**WORK ITEM**. From the first line down to the one containing "macOS 系统下 patch 有点问题，用 Ubuntu 18.04 试试。", reproduce the entries below exactly and leave out the pictures.

──────── EXERCISE DATA ────────

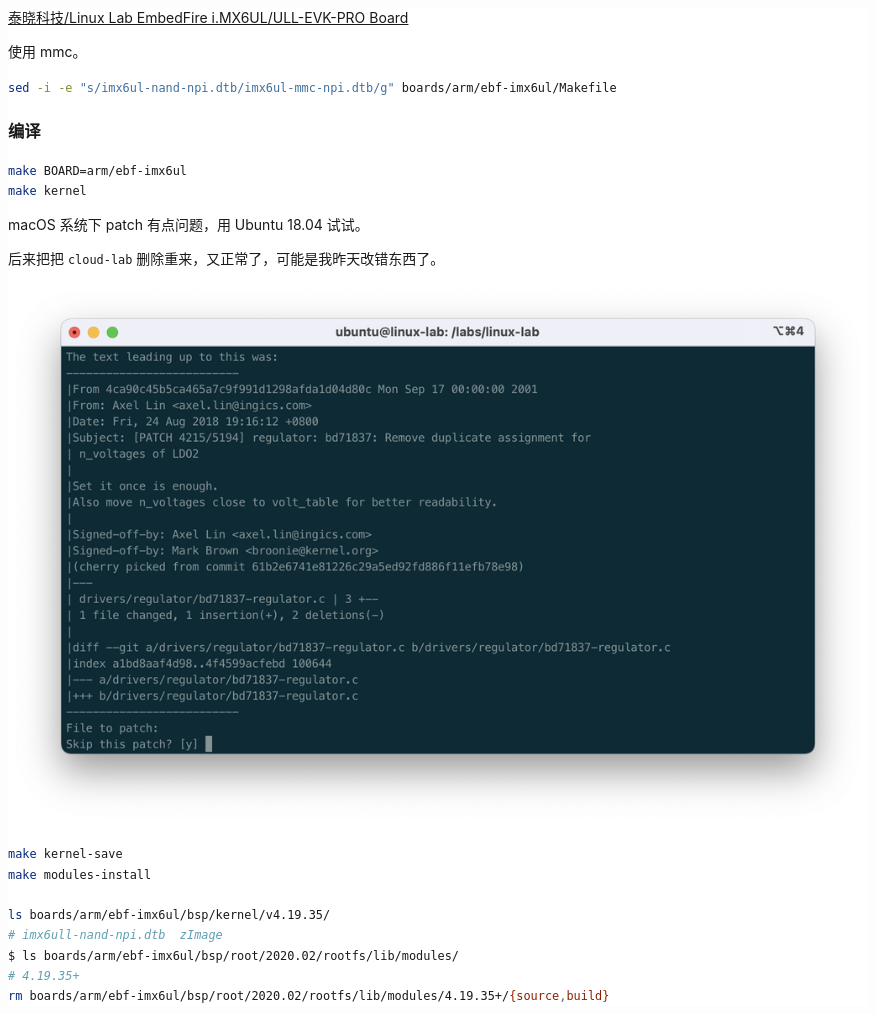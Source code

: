 [泰晓科技/Linux Lab EmbedFire i.MX6UL/ULL-EVK-PRO Board](https://gitee.com/tinylab/linux-lab/tree/ebf/boards/arm/ebf-imx6ul)

使用 mmc。

```bash
sed -i -e "s/imx6ul-nand-npi.dtb/imx6ul-mmc-npi.dtb/g" boards/arm/ebf-imx6ul/Makefile
```

### 编译

```bash
make BOARD=arm/ebf-imx6ul
make kernel
```

macOS 系统下 patch 有点问题，用 Ubuntu 18.04 试试。

后来把把 `cloud-lab` 删除重来，又正常了，可能是我昨天改错东西了。

![macOS](/wp-content/uploads/2021/01/imx6ull/macOS.png)

```bash
make kernel-save
make modules-install

ls boards/arm/ebf-imx6ul/bsp/kernel/v4.19.35/
# imx6ull-nand-npi.dtb  zImage
$ ls boards/arm/ebf-imx6ul/bsp/root/2020.02/rootfs/lib/modules/
# 4.19.35+
rm boards/arm/ebf-imx6ul/bsp/root/2020.02/rootfs/lib/modules/4.19.35+/{source,build}
```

────────

**RESULT FOR THIS EXERCISE**.
Source code

: [泰晓科技/Linux Lab EmbedFire i.MX6UL/ULL-EVK-PRO Board](https://gitee.com/tinylab/linux-lab/tree/ebf/boards/arm/ebf-imx6ul)

使用 mmc。

```bash
sed -i -e "s/imx6ul-nand-npi.dtb/imx6ul-mmc-npi.dtb/g" boards/arm/ebf-imx6ul/Makefile
```

### 编译

```bash
make BOARD=arm/ebf-imx6ul
make kernel
```

macOS 系统下 patch 有点问题，用 Ubuntu 18.04 试试。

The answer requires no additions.